Colin's bowel cancer story (diagnosed at 61, VIC)

I used to eat all of the recommended things for healthy living – fresh fruits and vegetables, protein from a range of high quality sources like meat, seafood and nuts. When it came to things like cheese, chocolate and coffee, I ate them only in moderation.

Due to an ileostomy I received following bowel cancer surgery, I now have to consume a ‘low residue’ (low fibre) diet, consisting of low fibre white bread, mashed vegetables and jelly.

Very occasionally I indulge in a short black coffee, with the inevitable impact of a higher through put.

To help slow the small intestine process in order to reduce output and help fluid absorption, I take several medications.

I also have to manage dehydration and replace needed proteins, salt, fats and fluids that result from taking medications.

It has been a big learning curve, which was driven out of pure necessity and gained through personal inquiry.

Symptoms I experienced included discharge and chest pain.

I underwent a heart –scan and also went to a gastroenterologist who arranged for a colonoscopy the following week.

At 2pm that day the specialist informed me I had cancer.

During the colonoscopy he removed smaller polyps.

I asked for immediate action and we arranged for a bed in hospital so further tests could be conducted.

Although radiation and chemotherapy were discussed, I pushed for radical intervention.

I wanted them to cut the cancer out surgically.
It was discussed and reasonably deduced that surgery could help better understand if the cancer had travelled to other regions or if it was localised to a region.
After being introduced to my colorectal surgeon, further tests were arranged and I stayed in hospital for the weekend, with leave to go to the football for my birthday.

As it turns out, this course of action was the correct decision.

We believe the Ultra-Low Anterior Resection achieved successful removal of the cancer.

This procedure, along with the removal of my rectum and surrounding tissue and lymph nodes, sigmoid and descending colon, supported the previous investigation and hypothesis that the cancer had not metastasised beyond the rectal region.
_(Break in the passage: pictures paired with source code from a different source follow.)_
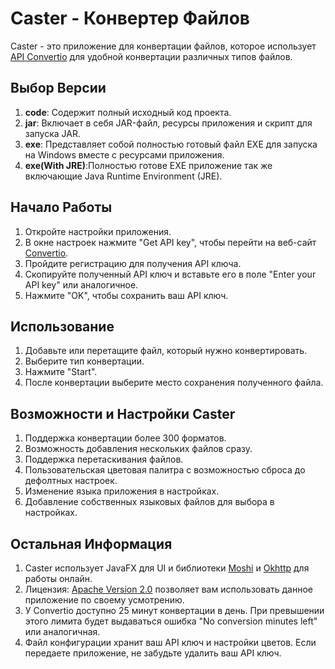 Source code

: # Caster - Конвертер Файлов

Caster - это приложение для конвертации файлов, которое использует [API Convertio](https://convertio.co) для удобной конвертации различных типов файлов.

## Выбор Версии

1. **code**: Содержит полный исходный код проекта.
2. **jar**: Включает в себя JAR-файл, ресурсы приложения и скрипт для запуска JAR.
3. **exe**: Представляет собой полностью готовый файл EXE для запуска на Windows вместе с ресурсами приложения.
4. **exe(With JRE)**:Полностью готове EXE приложение так же включающие Java Runtime Environment (JRE).

## Начало Работы

1. Откройте настройки приложения.
2. В окне настроек нажмите "Get API key", чтобы перейти на веб-сайт [Convertio](https://developers.convertio.co/).
3. Пройдите регистрацию для получения API ключа.
4. Скопируйте полученный API ключ и вставьте его в поле "Enter your API key" или аналогичное.
5. Нажмите "OK", чтобы сохранить ваш API ключ.

## Использование

1. Добавьте или перетащите файл, который нужно конвертировать.
2. Выберите тип конвертации.
3. Нажмите "Start".
4. После конвертации выберите место сохранения полученного файла.

## Возможности и Настройки Caster

1. Поддержка конвертации более 300 форматов.
2. Возможность добавления нескольких файлов сразу.
3. Поддержка перетаскивания файлов.
4. Пользовательская цветовая палитра с возможностью сброса до дефолтных настроек.
5. Изменение языка приложения в настройках.
6. Добавление собственных языковых файлов для выбора в настройках.

## Остальная Информация

1. Caster использует JavaFX для UI и библиотеки [Moshi](https://github.com/Upiter-ploooonet/GUI-convertio-Api/issues) и [Okhttp](https://github.com/square/okhttp) для работы онлайн.
2. Лицензия: [Apache Version 2.0](https://www.apache.org/licenses/LICENSE-2.0) позволяет вам использовать данное приложение по своему усмотрению.
3. У Convertio доступно 25 минут конвертации в день. При превышении этого лимита будет выдаваться ошибка "No conversion minutes left" или аналогичная.
4. Файл конфигурации хранит ваш API ключ и настройки цветов. Если передаете приложение, не забудьте удалить ваш API ключ.
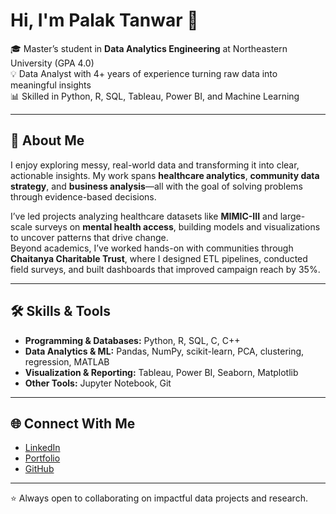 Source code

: # Hi, I'm Palak Tanwar 👋

🎓 Master’s student in **Data Analytics Engineering** at Northeastern University (GPA 4.0)  
💡 Data Analyst with 4+ years of experience turning raw data into meaningful insights  
📊 Skilled in Python, R, SQL, Tableau, Power BI, and Machine Learning  

---

## 🔎 About Me
I enjoy exploring messy, real-world data and transforming it into clear, actionable insights. My work spans **healthcare analytics**, **community data strategy**, and **business analysis**—all with the goal of solving problems through evidence-based decisions.  

I’ve led projects analyzing healthcare datasets like **MIMIC-III** and large-scale surveys on **mental health access**, building models and visualizations to uncover patterns that drive change.  
Beyond academics, I’ve worked hands-on with communities through **Chaitanya Charitable Trust**, where I designed ETL pipelines, conducted field surveys, and built dashboards that improved campaign reach by 35%.  

---

## 🛠️ Skills & Tools
- **Programming & Databases:** Python, R, SQL, C, C++  
- **Data Analytics & ML:** Pandas, NumPy, scikit-learn, PCA, clustering, regression, MATLAB  
- **Visualization & Reporting:** Tableau, Power BI, Seaborn, Matplotlib  
- **Other Tools:** Jupyter Notebook, Git  

---

## 🌐 Connect With Me
- [LinkedIn](https://linkedin.com/in/ptanwar)  
- [Portfolio](http://ptanwar.me)  
- [GitHub](https://github.com/palaktanwar)  

---
⭐️ Always open to collaborating on impactful data projects and research.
Following my surgery, I went in for rehabilitation, but they were not well setup for helping with food and recovery issues related to ileostomy.

There was also a knowledge deficit in diet and exercise.

After searching, I found pertinent information on Bowel Cancer Australia’s website on Low Fibre diets and "Colostomy and Ileostomy patients".

I accept that what has happened is what it is.

My family and I have had to deal with many things and we just try to get on with things the best we can.

Obviously, it was not my choice and I would prefer not to have had to be exposed to this illness and its impact on my life impact and theirs.

For family, I do not believe this is a straight forward or as simple as my acceptance and attitude, but we are getting through, by discussing things and supporting one another.

Unfortunately, the question of a Closure Loop Ileostomy has presented a much greater issue and required emotional and psychological toughness.

This impact is due to lack of clear and accessible evidence on the probable outcome and lifestyle impact that undergoing a reversal would have on me.

The idea of 8 - 15 toilet visits a day, perhaps no control of motions, and potentially two years of uncertainty and possible social exclusion and being home bound - these are all concerns.

What information is accessible is patchy at best, and from what I read it does not appear to be highly successful.

With no rectum, I suspect a reversal may be problematic.
Concerns about not being able to go swimming, go to theatre, or sport all because I’d be worried about soiling my clothes or lacking bowel control – these things weigh on me and my family.
As someone who has had to research to find information and support, I believe discussion with others who have to consider or who have experienced a stoma reversal would be most valuable.

I also believe a long term study would be most useful in this area.